Here is the dataset
data <- read_csv("https://raw.githubusercontent.com/rfordatascience/tidytuesday/master/data/2022/2022-01-18/chocolate.csv")
Step 1: Find the company manufacturer that has more than 10 ratings. So I need to count how many ratings each company manufacturer have and filter to just take those who have 10 or more amount of ratings.
data %>%
group_by(company_manufacturer) %>%
summarise(count(rating, na.rm=TRUE) >= 10)
Step 2: Mutate another two column which consists of their the mean rating and standard deviation of each company_manufacturer.

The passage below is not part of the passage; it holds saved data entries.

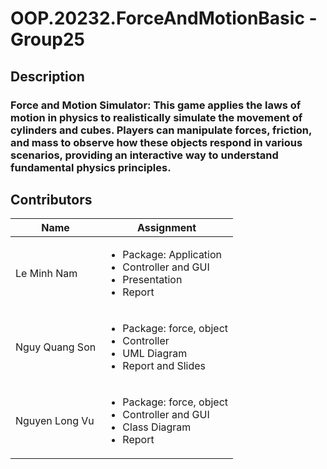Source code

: # OOP.20232.ForceAndMotionBasic - Group25

## Description
### Force and Motion Simulator: This game applies the laws of motion in physics to realistically simulate the movement of cylinders and cubes. Players can manipulate forces, friction, and mass to observe how these objects respond in various scenarios, providing an interactive way to understand fundamental physics principles.

## Contributors

| Name | Assignment |
|---|----------|
| Le Minh Nam | <ul> <li> Package: Application </li> <li> Controller and GUI </li> <li> Presentation </li> <li> Report </li> </ul>|
| Nguy Quang Son | <ul> <li> Package: force, object </li> <li> Controller </li> <li> UML Diagram </li>  <li> Report and Slides </li> </ul>|
| Nguyen Long Vu | <ul> <li> Package: force, object </li> <li> Controller and GUI </li> <li> Class Diagram </li> <li> Report</li> </ul>|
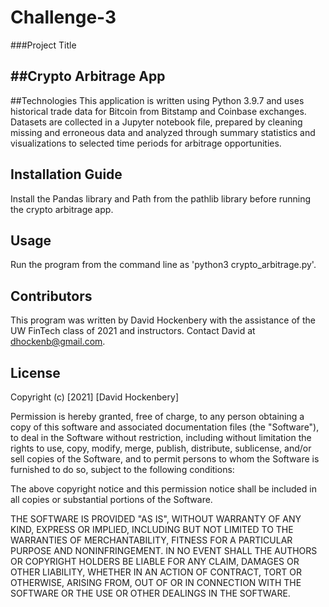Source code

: # Challenge-3


###Project Title 

##Crypto Arbitrage App
---
##Technologies
This application is written using Python 3.9.7 and uses historical trade data for Bitcoin from Bitstamp and Coinbase exchanges. Datasets are collected in a Jupyter notebook file, prepared by cleaning missing and erroneous data and analyzed through summary statistics and visualizations to selected time periods for arbitrage opportunities.

## Installation Guide
Install the Pandas library and Path from the pathlib library before running the crypto arbitrage app.

## Usage
Run the program from the command line as 'python3 crypto_arbitrage.py'.

## Contributors
This program was written by David Hockenbery with the assistance of the UW FinTech class of 2021 and instructors. Contact David at dhockenb@gmail.com.

## License
Copyright (c) [2021] [David Hockenbery]

Permission is hereby granted, free of charge, to any person obtaining a copy
of this software and associated documentation files (the "Software"), to deal
in the Software without restriction, including without limitation the rights
to use, copy, modify, merge, publish, distribute, sublicense, and/or sell
copies of the Software, and to permit persons to whom the Software is
furnished to do so, subject to the following conditions:

The above copyright notice and this permission notice shall be included in all
copies or substantial portions of the Software.

THE SOFTWARE IS PROVIDED "AS IS", WITHOUT WARRANTY OF ANY KIND, EXPRESS OR
IMPLIED, INCLUDING BUT NOT LIMITED TO THE WARRANTIES OF MERCHANTABILITY,
FITNESS FOR A PARTICULAR PURPOSE AND NONINFRINGEMENT. IN NO EVENT SHALL THE
AUTHORS OR COPYRIGHT HOLDERS BE LIABLE FOR ANY CLAIM, DAMAGES OR OTHER
LIABILITY, WHETHER IN AN ACTION OF CONTRACT, TORT OR OTHERWISE, ARISING FROM,
OUT OF OR IN CONNECTION WITH THE SOFTWARE OR THE USE OR OTHER DEALINGS IN THE
SOFTWARE.
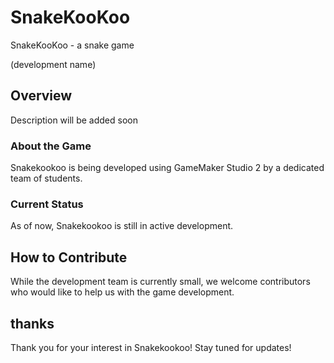# SnakeKooKoo

SnakeKooKoo - a snake game

(development name)

## Overview

Description will be added soon

### About the Game

Snakekookoo is being developed using GameMaker Studio 2 by a dedicated team of students.

### Current Status

As of now, Snakekookoo is still in active development.

## How to Contribute

While the development team is currently small, we welcome contributors who would like to help us with the game development.

## thanks

Thank you for your interest in Snakekookoo! Stay tuned for updates!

CodePudding user response:
Something like this?
library(dplyr)
data %>%
group_by(company_manufacturer) %>%
summarise(average_rating = mean(rating, na.rm = TRUE),
sd_rating = sd(rating, na.rm = TRUE),
n = n()) %>%
filter(n >= 10)
company_manufacturer average_rating sd_rating n
<chr> <dbl> <dbl> <int>
1 A. Morin 3.42 0.417 26
2 Altus aka Cao Artisan 2.86 0.282 11
3 Amedei 3.31 0.356 13
4 Arete 3.53 0.322 32
5 Artisan du Chocolat 3.08 0.663 16
6 Bittersweet Origins 3.27 0.317 14
7 Bonnat 3.47 0.560 30
8 Brasstown aka It's Chocolate 3.55 0.292 11
9 Cacao de Origen 3.12 0.429 10
10 Castronovo 3.38 0.436 19
# ... with 43 more rows
CodePudding user response:
You could use ave
to calculate an appropriate score and then subset
the dataset.
data <- transform(data, SCORE=ave(rating, company_manufacturer,
FUN=\(x) if (length(x) < 10) 0 else mean(x)/sd(x)))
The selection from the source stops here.